Understanding how to best use a recruitment consultant as part of your job search will not only cut your paranoia and stress levels down a lot, but will also accelerate your journey to that dream role.

So, let’s talk about recruiters. They’re often criticised and regularly despised by both job hunters and employers alike. For every candidate who tells you what great help they received from a recruiter, four others will foam at the mouth, punch a wall and burn furniture at the mere mention of the R word. For every hiring manager who swears by agency recruiters, several others would slaughter their first-born if it meant they’d never have to use another one.

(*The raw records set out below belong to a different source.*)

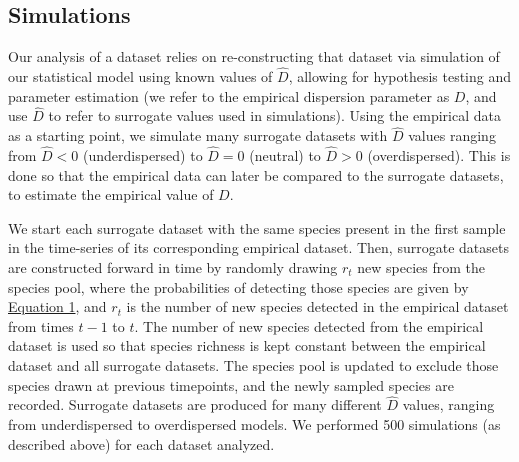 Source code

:\documentclass{article}
\begin{document}
\subsection{Simulations} \label{sec:simulations}
Our analysis of a dataset relies on re-constructing that dataset via simulation of our statistical model using known values of \(\hat{D}\), allowing for hypothesis testing and parameter estimation (we refer to the empirical dispersion parameter as \(D\), and use \(\hat{D}\) to refer to surrogate values used in simulations). Using the empirical data as a starting point, we simulate many surrogate datasets with \(\hat{D}\) values ranging from \(\hat{D}<0\) (underdispersed) to \(\hat{D}=0\) (neutral) to \(\hat{D}>0\) (overdispersed). This is done so that the empirical data can later be compared to the surrogate datasets, to estimate the empirical value of \(D\).
\par
We start each surrogate dataset with the same species present in the first sample in the time-series of its corresponding empirical dataset. Then, surrogate datasets are constructed forward in time by randomly drawing \(r_t\) new species from the species pool, where the probabilities of detecting those species are given by  \hyperref[sec:equation1]{Equation 1}, and \(r_t\) is the number of new species detected in the empirical dataset from times \(t-1\) to \(t\). The number of new species detected from the empirical dataset is used so that species richness is kept constant between the empirical dataset and all surrogate datasets. The species pool is updated to exclude those species drawn at previous timepoints, and the newly sampled species are recorded. Surrogate datasets are produced for many different \(\hat{D}\) values, ranging from underdispersed to overdispersed models. We performed 500 simulations (as described above) for each dataset analyzed.
\end{document}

So what’s wrong with recruiters? Well, I suggest they’re misunderstood and the problem is yours, not theirs.

Okay, I’m used to the hard stares and long silences at this point in the conversation. I’m also wearing a gum shield and a cricket box so I’m hoping you’ll bear with.

Recruitment. How hard can it be, really?

Agency recruiters are misunderstood for several reasons, but mainly because a lot can go wrong for them. Recruiters are often in competition with other firms, so if you fail to win a job, they get literally nothing after putting in a lot of hard work. Failing to understand that both you and the recruiter have skin in the game is often the point where it all starts to go wrong.

Employers can be mercurial. Hiring freezes, changes to the role or person specification and employers endlessly searching for that perfect person abound. Candidates themselves can be a minefield. Without warning, they can drop out of the running, refuse an offered role or fail to turn up for one, even after they’ve signed a contract. Factor in misleading CVs, exaggerated qualifications, dodgy references and a lack of work permits and you can wonder how recruiters ever manage to place anyone.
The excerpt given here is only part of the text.